Но если присовокупишь, как она до земли приклонена в молитве и высокими движениями ума всегда собеседует с Богом, то перед этим что значат твоя высота и твой телесный рост? Посмотри на ее благовременное молчание;
18. К нему же (3)
О том, что значит писать лаконически.
Писать лаконически не то, как ты об этом думаешь, — не просто написать не много слогов, но в немногих слогах заключить многое. Так Гомера называю самым кратким писателем, а Антимаха — многословным. А почему? Потому что о длине речи сужу по содержанию, а не по числу букв.
19. К нему же (209)
О том, как писать письма.
Из пишущих письма (ты и об этом у меня спрашиваешь) одни пишут длиннее надлежащего, а другие слишком коротко; но те и другие погрешают в мере, подобно стреляющим в цель, из которых одни не докидывают стрелы до цели, а другие перекидывают ее за цель, в обоих же случаях равно не попадают в цель, хотя ошибка происходит от противоположных причин. Мерой для письма служит необходимость. Не надобно писать длинного письма, когда предметов немного; не надобно и сокращать его, когда предметов много. Поэтому что же?
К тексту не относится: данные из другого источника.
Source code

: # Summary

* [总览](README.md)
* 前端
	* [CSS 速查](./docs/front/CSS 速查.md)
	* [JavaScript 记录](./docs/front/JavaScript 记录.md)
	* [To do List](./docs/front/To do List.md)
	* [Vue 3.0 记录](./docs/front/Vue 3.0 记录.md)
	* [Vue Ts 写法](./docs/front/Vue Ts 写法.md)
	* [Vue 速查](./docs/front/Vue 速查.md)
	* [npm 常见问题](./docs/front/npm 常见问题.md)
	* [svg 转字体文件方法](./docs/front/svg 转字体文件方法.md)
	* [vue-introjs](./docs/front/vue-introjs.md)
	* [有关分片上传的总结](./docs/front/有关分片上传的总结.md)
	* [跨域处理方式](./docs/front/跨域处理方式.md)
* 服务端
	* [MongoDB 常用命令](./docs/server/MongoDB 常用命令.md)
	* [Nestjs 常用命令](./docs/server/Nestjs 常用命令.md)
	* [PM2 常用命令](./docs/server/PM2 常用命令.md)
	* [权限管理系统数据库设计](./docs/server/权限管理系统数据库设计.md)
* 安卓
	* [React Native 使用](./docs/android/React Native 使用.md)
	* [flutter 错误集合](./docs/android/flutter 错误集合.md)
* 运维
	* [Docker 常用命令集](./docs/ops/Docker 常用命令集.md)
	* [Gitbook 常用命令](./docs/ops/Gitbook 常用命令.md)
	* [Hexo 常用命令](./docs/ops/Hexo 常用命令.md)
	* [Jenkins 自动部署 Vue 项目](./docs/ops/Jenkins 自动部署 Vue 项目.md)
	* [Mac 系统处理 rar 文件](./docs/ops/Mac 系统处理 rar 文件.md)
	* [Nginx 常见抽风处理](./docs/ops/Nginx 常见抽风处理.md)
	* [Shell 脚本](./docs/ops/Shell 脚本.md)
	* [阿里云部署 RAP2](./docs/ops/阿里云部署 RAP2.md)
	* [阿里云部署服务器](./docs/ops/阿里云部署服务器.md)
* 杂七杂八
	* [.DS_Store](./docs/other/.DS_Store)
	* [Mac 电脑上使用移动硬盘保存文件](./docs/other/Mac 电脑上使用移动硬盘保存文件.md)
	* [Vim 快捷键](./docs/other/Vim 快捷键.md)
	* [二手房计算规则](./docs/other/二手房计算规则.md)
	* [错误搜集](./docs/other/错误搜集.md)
Должно ли мудрость мерить персидской верстой или детскими локтями и писать так несовершенно, чтобы походило это не на письмо, а на полуденные тени или на черты, положенные одна на другую, которых длины совпадают и более мысленно представляются, нежели действительно оказываются разлученными в одних из своих пределов и в собственном смысле, можно сказать, суть подобия подобий? Чтобы соблюсти меру, необходимо избегать несоразмерности в том и другом. Вот что знаю касательно краткости; а в рассуждении ясности известно то, что надобно, сколько можно, избегать слога книжного, а более приближаться к слогу разговорному. Короче же сказать, то письмо совершенно и прекрасно, которое может угодить и неученому и ученому: первому тем, что приспособлено к понятиям простонародным, а другому тем, что выше простонародного; потому что одинаково не занимательны и разгаданная загадка, и письмо, требующее толкования. Третья принадлежность писем — приятность. А сие соблюдем, если будем писать не вовсе сухо и жестко, не без украшений, не без искусства и, как говорится, не до чиста обстрижено, т. е. когда письмо не лишено мыслей,
пословиц, изречений, также острот и замысловатых выражений, потому что всем этим сообщается речи усладительность. Однако же и сих прикрас не должно употреблять до излишества. Без них письмо грубо, а при излишестве оных надуто. Ими надобно пользоваться в такой же мере, в какой красными нитями в тканях. Допускаем и иносказания, но не в большом числе и притом взятые не с позорных предметов, а противоположения, соответственность речений и равномерность членов речи предоставляем софистам. Если же где и употребим, то будем сие делать как бы играя, но не выисканно. А концом слова будет, что слышал я от одного краснослова об орле. Когда птицы спорили о царской власти и другие явились в собрание в разных убранствах, тогда в орле всего прекраснее было то, что не думал быть красивым. То же самое должно всего более наблюдать в письмах, т. е. чтобы письмо не имело излишних украшений и всего более подходило к естественности. Вот что о письмах посылаю тебе в письме! Может быть, взялся я и не за свое дело, потому что занимаюсь важнейшим. Прочее дополнишь сам собственным своим трудолюбием, как человек понятливый, а также научат сему люди, опытные в этом деле.
20. К нему же (154)
Приглашает его к себе.
Бегаешь тех, которые за тобой гонятся, может быть, по правилам любовной науки, чтобы нанести себе больше чести. Итак, приходи и теперь восполни для нас потерю столь долгого времени. И если бы тебя задерживало какое из тамошних дел, то опять оставишь нас и тем сделаешься для нас еще более достоуважаемым, потому что опять будешь предметом наших желаний.
21. К Алипию (150)
О времени сего письма известно то одно, что оно писано еще при жизни Горгонии.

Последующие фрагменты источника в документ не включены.